What are your views on FII flows? How has the tapering impacted the flows into the emerging markets? How is the Indian market doing compared to its other emerging market peers?
Over the last two years, India was the largest recipient of FII flows as a percentage of its market cap, versus other EMs. Also, Indian market returns have the highest correlation to FII flows, compared to other major EMs. As our domestic household savings rate has fallen, we have become increasingly more dependent on FII flows. FII flows into India may pick-up post elections, assuming a strong reformist government is installed. India's economic and earnings growth seem to have bottomed out and investors' sentiments can take a U-turn in the next fiscal.
With the interim budget having announced excise duty cuts for the auto industry, do you expect to see a turnaround in these stocks?
Auto sector will see a turnaround when consumer sentiment and confidence revives. Rising petrol and diesel prices, high interest rates and lower disposable income due to high inflation, have dampened consumer demand. Low economic activity has dampened demand for commercial vehicles. Things should change next year as economic growth picks up and interest rate cycle turns favorable. We expect a faster turnaround in two-wheelers and passenger cars, followed by demand for CVs.
What is your Sensex target for the year end (CY 2014)?
How do you think the markets will behave in the run-up to the elections?
The markets are most likely to remain flat and range bound. A significant movement either way is unlikely, as investors wait for the election outcome. However, it may be good time to slowly accumulate quality stocks on any weakness.

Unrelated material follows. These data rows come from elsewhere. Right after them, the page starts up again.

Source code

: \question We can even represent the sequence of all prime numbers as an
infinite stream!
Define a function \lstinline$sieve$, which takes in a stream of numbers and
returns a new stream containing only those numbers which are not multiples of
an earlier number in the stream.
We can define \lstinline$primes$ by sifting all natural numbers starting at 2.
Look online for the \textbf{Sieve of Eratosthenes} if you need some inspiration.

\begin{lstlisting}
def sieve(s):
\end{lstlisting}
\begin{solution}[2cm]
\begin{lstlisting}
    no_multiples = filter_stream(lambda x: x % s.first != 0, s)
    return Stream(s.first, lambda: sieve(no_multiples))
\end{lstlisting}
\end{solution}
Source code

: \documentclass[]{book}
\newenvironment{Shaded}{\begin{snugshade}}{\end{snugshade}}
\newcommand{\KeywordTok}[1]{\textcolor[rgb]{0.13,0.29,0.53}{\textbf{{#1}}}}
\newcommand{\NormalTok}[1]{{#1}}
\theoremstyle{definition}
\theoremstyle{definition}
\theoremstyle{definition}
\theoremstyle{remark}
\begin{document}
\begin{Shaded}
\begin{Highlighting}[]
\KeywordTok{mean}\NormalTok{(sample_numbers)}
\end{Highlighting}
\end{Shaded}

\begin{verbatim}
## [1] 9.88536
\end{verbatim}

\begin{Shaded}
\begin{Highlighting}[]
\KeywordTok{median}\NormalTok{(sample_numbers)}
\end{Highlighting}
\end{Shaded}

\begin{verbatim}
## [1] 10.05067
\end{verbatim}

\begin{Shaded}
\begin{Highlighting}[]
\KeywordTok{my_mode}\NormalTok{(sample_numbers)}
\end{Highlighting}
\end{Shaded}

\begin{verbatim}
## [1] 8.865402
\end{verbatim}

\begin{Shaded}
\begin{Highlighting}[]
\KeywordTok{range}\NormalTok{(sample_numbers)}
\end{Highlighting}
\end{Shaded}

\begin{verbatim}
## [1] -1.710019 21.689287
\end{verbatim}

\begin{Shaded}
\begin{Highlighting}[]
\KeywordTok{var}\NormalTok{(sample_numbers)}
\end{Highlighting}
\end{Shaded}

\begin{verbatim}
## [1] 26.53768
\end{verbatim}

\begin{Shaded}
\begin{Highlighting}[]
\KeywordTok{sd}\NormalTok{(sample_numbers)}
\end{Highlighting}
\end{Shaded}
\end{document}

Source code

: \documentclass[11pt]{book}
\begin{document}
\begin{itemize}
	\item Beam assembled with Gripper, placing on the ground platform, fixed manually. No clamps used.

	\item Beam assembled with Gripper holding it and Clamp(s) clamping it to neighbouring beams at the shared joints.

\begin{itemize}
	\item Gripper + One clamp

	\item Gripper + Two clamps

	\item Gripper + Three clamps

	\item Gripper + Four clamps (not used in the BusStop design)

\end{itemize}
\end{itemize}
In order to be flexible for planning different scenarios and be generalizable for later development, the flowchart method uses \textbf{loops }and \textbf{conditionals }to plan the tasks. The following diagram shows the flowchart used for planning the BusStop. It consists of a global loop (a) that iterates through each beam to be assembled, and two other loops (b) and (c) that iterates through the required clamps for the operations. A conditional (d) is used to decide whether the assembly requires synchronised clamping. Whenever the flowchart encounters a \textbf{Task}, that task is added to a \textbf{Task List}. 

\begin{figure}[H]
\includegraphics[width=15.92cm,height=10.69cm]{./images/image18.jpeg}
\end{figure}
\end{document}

What are you advising your clients? Which sectors are you underweight on and what sectors are you bullish on?
We are advising our clients to have a 'semi aggressive' portfolio-mix including stocks in consumer discretionary sector, select financials and capital goods stocks, while retaining exposure to IT and the healthcare sectors. Investors should still avoid sectors like industrials, utilities, energy, materials and PSU banks.

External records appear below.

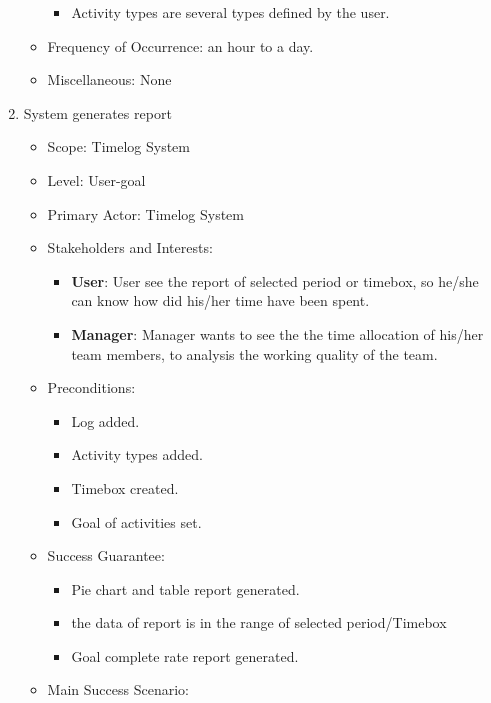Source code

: \documentclass[12pt, a4paper]{article}
\begin{document}
\begin{CJK*}{UTF8}{bkai}
\begin{enumerate}
\begin{itemize}
            \begin{itemize}
              \item Activity types are several types defined by the user.
            \end{itemize}
          \item Frequency of Occurrence: an hour to a day.
          \item Miscellaneous: None
        \end{itemize}
      \item System generates report
        \begin{itemize}
          \item Scope: Timelog System
          \item Level: User-goal
          \item Primary Actor: Timelog System
          \item Stakeholders and Interests:
            \begin{itemize}
              \item {\bf User}: User see the report of selected period or timebox, so he/she can know how did his/her time have been spent.
              \item {\bf Manager}: Manager wants to see the the time allocation of his/her team members, to analysis the working quality of the team.
            \end{itemize}
          \item Preconditions:
            \begin{itemize}
              \item Log added.
              \item Activity types added.
              \item Timebox created.
              \item Goal of activities set.
            \end{itemize}
          \item Success Guarantee:
            \begin{itemize}
              \item Pie chart and table report generated.
              \item the data of report is in the range of selected period/Timebox
              \item Goal complete rate report generated.
            \end{itemize}
          \item Main Success Scenario:
            \begin{enumerate}

\end{enumerate}
\end{itemize}
\end{enumerate}
\end{CJK*}
\end{document}
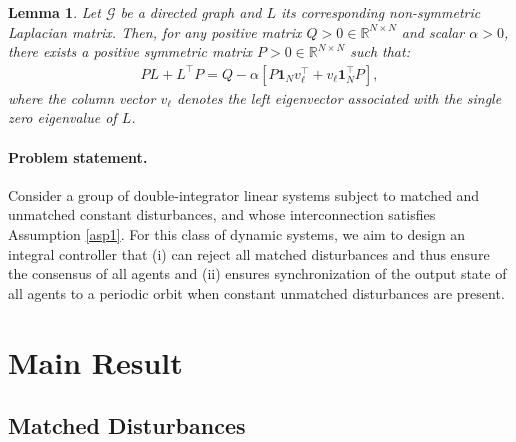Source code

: \documentclass[journal,twoside]{IEEEtran}
\newtheorem{lemma}{Lemma}
\newtheorem{assumption}{Assumption}
\def\rea{\mathbb{R}}
\def\lab{\label}
\def\rea{\mathbb{R}}
\begin{document}
\begin{lemma} \em
\label{lem2}
\cite{PANLORSUK} Let ${\mathcal G}$ be a directed graph and $L$ its corresponding non-symmetric Laplacian matrix. 
Then, for any positive matrix $Q>0 \in \rea^{N \times N}$ and scalar $\alpha>0$, there exists a positive symmetric matrix $P>0 \in \rea^{N \times N}$ such that:
\begin{align}
PL+L^\top P= Q-\alpha [P {\boldsymbol 1}_N  v_\ell^\top +v_\ell  {\boldsymbol 1}_N^\top P],
\end{align}
  where the column vector $v_\ell$ denotes the left eigenvector associated with the single zero eigenvalue of $L$.
\end{lemma}



 

\paragraph{Problem statement.} Consider a group of double-integrator linear systems subject to matched and unmatched constant disturbances, and whose interconnection satisfies Assumption \ref{asp1}.
For this class of dynamic systems, we aim to design an integral controller that  (i) can reject all matched disturbances and thus ensure the consensus of all agents and (ii) ensures synchronization of the output state of all agents to a periodic orbit when constant unmatched disturbances are present.



\section{Main Result}
\lab{sec2}

\subsection*{Matched Disturbances}
  
\end{document}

What are your earnings growth projections for the next fiscal (FY15)? Which sectors do you think will do well next year?
We expect earnings growth of 15 per cent for Nifty companies in FY15 versus about 5 per cent in FY14. Earnings growth has been in single digit in four out of the last six years, and moreover, actual growth has fallen short of consensus estimates in the beginning of that year in each of the last six years.
Consumer and export oriented sectors including consumer staples, consumer discretionary, consumer focused financials, IT and pharmaceuticals have delivered robust earnings growth over the last five years. However, poor growth of investment oriented sectors, including Industrials, materials, utilities, telecom and investment focused financials, has pulled down market earnings growth. We expect some turnaround in the latter set of sectors, while consumer and export oriented sectors are expected to continue growing strongly.